* _Description of the task_:
Leaving the pictures aside, reproduce the data in full and word for word.

* _Dataset extract_:
━━━━━━━━━━

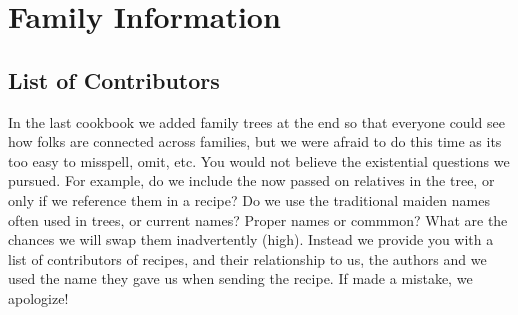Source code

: \documentclass[12pt]{article}
\begin{document}







\appendix
{}
\newpage

\section{Family Information}

\subsection{List of Contributors}

In the last cookbook we added family trees at the end so that everyone could see how folks are connected across families, but we were afraid to do this time as its too easy to misspell, omit, etc. You would not believe the existential questions we pursued. For example, do we include the now passed on relatives in the tree, or only if we reference them in a recipe? Do we use the traditional maiden names often used in trees, or current names? Proper names or commmon? What are the chances we will swap them inadvertently (high).  Instead we provide you with a list of contributors of recipes, and their relationship to us, the authors and we used the name they gave us when sending the recipe. If made a mistake, we apologize!
\end{document}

━━━━━━━━━━

* _Problem solution_:
Source code

: \documentclass[12pt]{article}
\begin{document}







\appendix
{}
\newpage

\section{Family Information}

\subsection{List of Contributors}

In the last cookbook we added family trees at the end so that everyone could see how folks are connected across families, but we were afraid to do this time as its too easy to misspell, omit, etc. You would not believe the existential questions we pursued. For example, do we include the now passed on relatives in the tree, or only if we reference them in a recipe? Do we use the traditional maiden names often used in trees, or current names? Proper names or commmon? What are the chances we will swap them inadvertently (high).  Instead we provide you with a list of contributors of recipes, and their relationship to us, the authors and we used the name they gave us when sending the recipe. If made a mistake, we apologize!
\end{document}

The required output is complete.